## Input for this task
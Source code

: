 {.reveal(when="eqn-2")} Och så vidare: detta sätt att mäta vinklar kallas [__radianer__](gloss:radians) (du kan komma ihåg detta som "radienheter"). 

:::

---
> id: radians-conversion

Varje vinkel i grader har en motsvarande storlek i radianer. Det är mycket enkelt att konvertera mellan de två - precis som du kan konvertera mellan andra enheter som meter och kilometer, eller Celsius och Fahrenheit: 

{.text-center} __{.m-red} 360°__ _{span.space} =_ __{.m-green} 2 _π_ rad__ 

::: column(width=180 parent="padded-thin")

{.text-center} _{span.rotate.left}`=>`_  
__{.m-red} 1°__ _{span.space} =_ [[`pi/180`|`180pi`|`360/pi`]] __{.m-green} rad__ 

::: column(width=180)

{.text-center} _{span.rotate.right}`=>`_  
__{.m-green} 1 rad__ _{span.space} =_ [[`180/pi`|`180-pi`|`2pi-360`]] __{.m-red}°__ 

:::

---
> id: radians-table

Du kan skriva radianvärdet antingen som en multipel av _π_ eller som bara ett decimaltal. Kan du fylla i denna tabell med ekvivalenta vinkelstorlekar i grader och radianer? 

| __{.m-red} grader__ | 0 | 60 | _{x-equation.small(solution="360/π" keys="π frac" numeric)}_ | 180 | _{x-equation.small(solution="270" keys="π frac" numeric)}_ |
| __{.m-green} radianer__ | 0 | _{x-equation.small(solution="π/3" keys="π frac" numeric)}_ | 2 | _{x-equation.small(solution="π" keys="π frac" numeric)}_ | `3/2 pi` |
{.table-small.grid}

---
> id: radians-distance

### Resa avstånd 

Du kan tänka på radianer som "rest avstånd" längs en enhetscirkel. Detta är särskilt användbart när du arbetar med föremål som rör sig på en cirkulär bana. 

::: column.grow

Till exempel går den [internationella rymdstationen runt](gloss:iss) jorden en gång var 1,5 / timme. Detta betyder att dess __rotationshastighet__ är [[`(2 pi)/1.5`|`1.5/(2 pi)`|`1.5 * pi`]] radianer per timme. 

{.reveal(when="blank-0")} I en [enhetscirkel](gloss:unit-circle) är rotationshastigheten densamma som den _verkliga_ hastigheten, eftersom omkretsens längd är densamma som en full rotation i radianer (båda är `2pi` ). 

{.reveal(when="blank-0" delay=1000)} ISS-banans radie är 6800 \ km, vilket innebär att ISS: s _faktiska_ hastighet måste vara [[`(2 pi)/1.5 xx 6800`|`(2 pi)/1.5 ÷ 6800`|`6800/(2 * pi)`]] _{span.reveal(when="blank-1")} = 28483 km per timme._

## Exercise directions
Only the last part of the records is wanted. Repeat it exactly, beginning at the line containing "I en [enhetscirkel](gloss:unit-circle)" and ending at the final line.

## Response to the exercise
{.reveal(when="blank-0")} I en [enhetscirkel](gloss:unit-circle) är rotationshastigheten densamma som den _verkliga_ hastigheten, eftersom omkretsens längd är densamma som en full rotation i radianer (båda är `2pi` ). 

{.reveal(when="blank-0" delay=1000)} ISS-banans radie är 6800 \ km, vilket innebär att ISS: s _faktiska_ hastighet måste vara [[`(2 pi)/1.5 xx 6800`|`(2 pi)/1.5 ÷ 6800`|`6800/(2 * pi)`]] _{span.reveal(when="blank-1")} = 28483 km per timme._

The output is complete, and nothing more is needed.